Yalçın ERGÜNDOĞAN
Geçtiğimiz hafta (15-16-17 Aralık) Türkiye Sosyal Ekonomik Siyasal Araştırmalar Vakfı (TÜSES) ve Şişli Belediyesi İstanbul’da "Bir Arada Yaşamanın ve Barışın İmkanlarını Aramak" temalı bir ORTADOĞU KONFERANSI düzenledi. 3 gün süren toplantının ilk iki gününe katıldım ve çeşitli oturumları izledim.
Toplantıya gidiş nedenim ve toplantının bana cazip gelen yanı; çok sayıda Ortadoğulu siyasetçi, akademisyen ve gazetecinin de sunum yapacak olmasıydı.
Gerçekten bu iletişime ve yakın temasa çok ihtiyaç duyanlardanım.
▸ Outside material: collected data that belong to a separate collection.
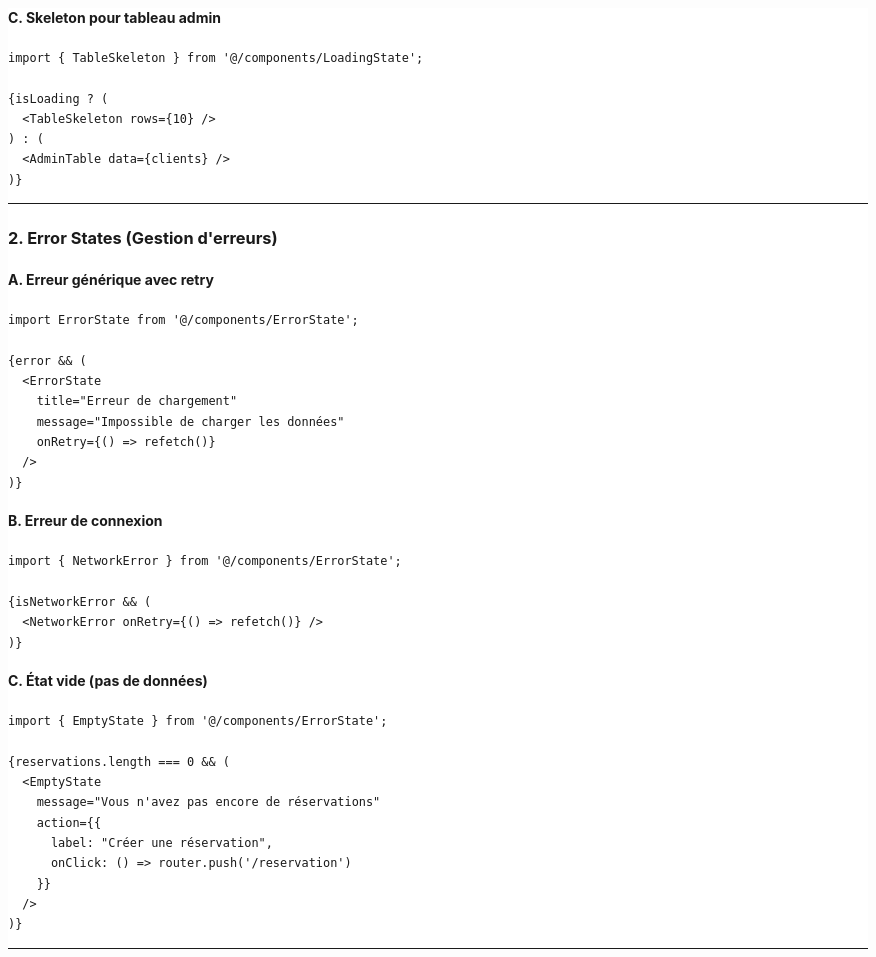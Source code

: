 #### C. Skeleton pour tableau admin
```tsx
import { TableSkeleton } from '@/components/LoadingState';

{isLoading ? (
  <TableSkeleton rows={10} />
) : (
  <AdminTable data={clients} />
)}
```

---

### 2. **Error States** (Gestion d'erreurs)

#### A. Erreur générique avec retry
```tsx
import ErrorState from '@/components/ErrorState';

{error && (
  <ErrorState
    title="Erreur de chargement"
    message="Impossible de charger les données"
    onRetry={() => refetch()}
  />
)}
```

#### B. Erreur de connexion
```tsx
import { NetworkError } from '@/components/ErrorState';

{isNetworkError && (
  <NetworkError onRetry={() => refetch()} />
)}
```

#### C. État vide (pas de données)
```tsx
import { EmptyState } from '@/components/ErrorState';

{reservations.length === 0 && (
  <EmptyState
    message="Vous n'avez pas encore de réservations"
    action={{
      label: "Créer une réservation",
      onClick: () => router.push('/reservation')
    }}
  />
)}
```

---
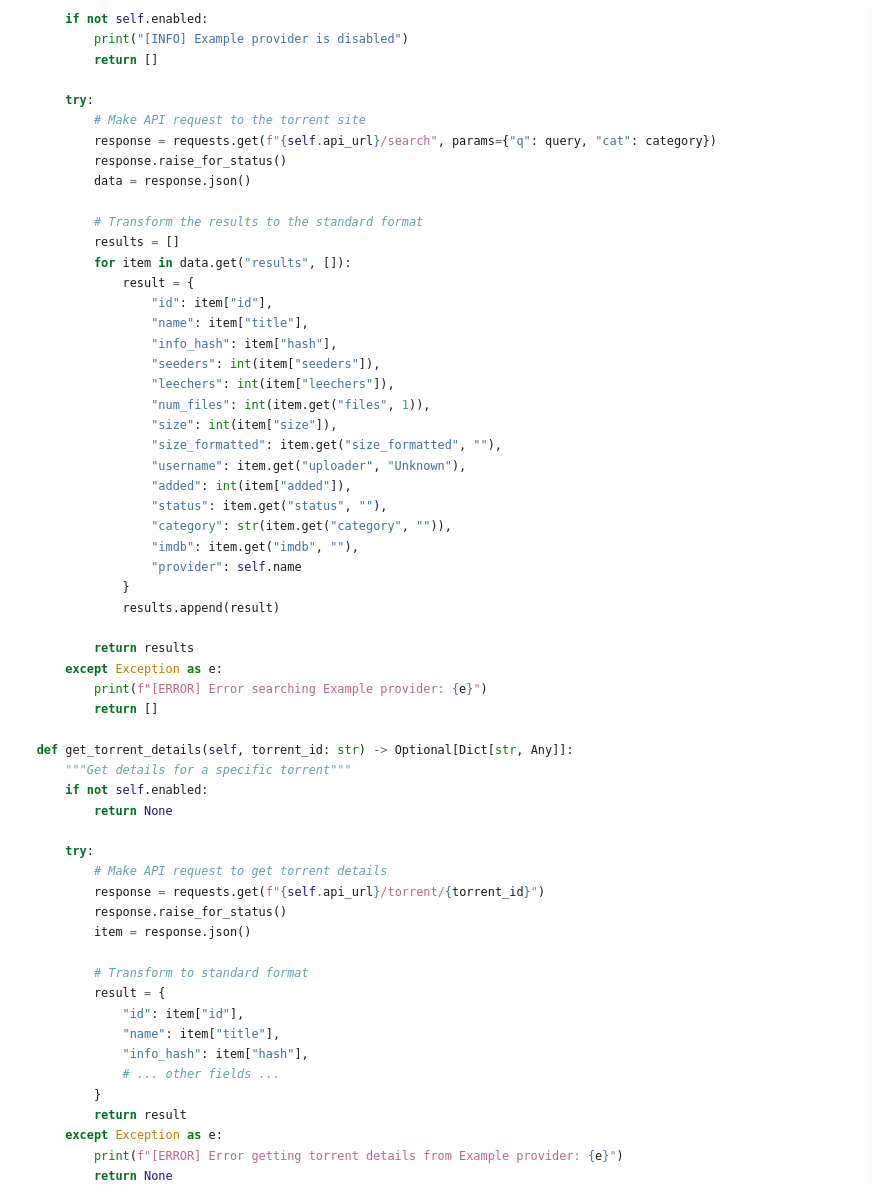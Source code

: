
 ```python
        if not self.enabled:
            print("[INFO] Example provider is disabled")
            return []

        try:
            # Make API request to the torrent site
            response = requests.get(f"{self.api_url}/search", params={"q": query, "cat": category})
            response.raise_for_status()
            data = response.json()

            # Transform the results to the standard format
            results = []
            for item in data.get("results", []):
                result = {
                    "id": item["id"],
                    "name": item["title"],
                    "info_hash": item["hash"],
                    "seeders": int(item["seeders"]),
                    "leechers": int(item["leechers"]),
                    "num_files": int(item.get("files", 1)),
                    "size": int(item["size"]),
                    "size_formatted": item.get("size_formatted", ""),
                    "username": item.get("uploader", "Unknown"),
                    "added": int(item["added"]),
                    "status": item.get("status", ""),
                    "category": str(item.get("category", "")),
                    "imdb": item.get("imdb", ""),
                    "provider": self.name
                }
                results.append(result)

            return results
        except Exception as e:
            print(f"[ERROR] Error searching Example provider: {e}")
            return []

    def get_torrent_details(self, torrent_id: str) -> Optional[Dict[str, Any]]:
        """Get details for a specific torrent"""
        if not self.enabled:
            return None

        try:
            # Make API request to get torrent details
            response = requests.get(f"{self.api_url}/torrent/{torrent_id}")
            response.raise_for_status()
            item = response.json()

            # Transform to standard format
            result = {
                "id": item["id"],
                "name": item["title"],
                "info_hash": item["hash"],
                # ... other fields ...
            }
            return result
        except Exception as e:
            print(f"[ERROR] Error getting torrent details from Example provider: {e}")
            return None
```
Dolaylı bilgilenmek yerine, bizzat aynı coğrafyayı paylaştığımız, komşuluk ettiğimiz ülkelerden kişilerin doğrudan görüşlerini dinlemek, maalesef Türkiye’de kolay yakalanan bir olanak değil.
Programa göre, toplantının açılış bölümünde siyasi parti temsilcilerine de söz hakkı verilmişti. Saadet Partisi ve CHP, Genel Başkan düzeyinde toplantıya katılırken, İyi Parti Genel Başkanı Meral Akşener mazeret bildirerek, Meclisin üçüncü büyük partisi HDP’nin Eş Genel Başkanı Selahattin Demirtaş ise tutuklu olduğundan toplantıya katılamadı.
İyi Parti, GİK Üyesi Nuri Okutan ile HDP ise, Parti Sözcüsü Ayhan Bilgen ile toplantıda temsil edildi. Buraya kadar her şey çok iyiydi.
Üstelik, HDP ile yan yana görünmekten korkan CHP, bu toplantıda yan yana bile gelmişti. Hatta epeydir birlikte görünmeyen diğer partiler de bir konferans vesilesiyle de olsa aynı ortamda görüşlerini paylaşacaklardı. Kutuplaşmanın doruk yaptığı bir ortamda, bu da iyi bir şeydi elbette…
* * *
Toplantının düzenlendiği otelin rahat koltuklarına yerleşmiş, huzur içinde konuşmaları, ardından da geçilecek konferans oturumlarını izleyecektik…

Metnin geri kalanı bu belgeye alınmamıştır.